What you are asked to do :: Reprint the entries without altering anything.

■ ■ ■ ■

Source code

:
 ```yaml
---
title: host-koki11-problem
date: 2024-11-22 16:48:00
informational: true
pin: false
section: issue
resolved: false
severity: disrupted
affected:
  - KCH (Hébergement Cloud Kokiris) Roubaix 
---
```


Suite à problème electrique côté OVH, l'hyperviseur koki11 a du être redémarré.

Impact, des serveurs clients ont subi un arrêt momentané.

■ ■ ■ ■

Expected answer ::
Source code

:
 ```yaml
---
title: host-koki11-problem
date: 2024-11-22 16:48:00
informational: true
pin: false
section: issue
resolved: false
severity: disrupted
affected:
  - KCH (Hébergement Cloud Kokiris) Roubaix 
---
```


Suite à problème electrique côté OVH, l'hyperviseur koki11 a du être redémarré.

Impact, des serveurs clients ont subi un arrêt momentané.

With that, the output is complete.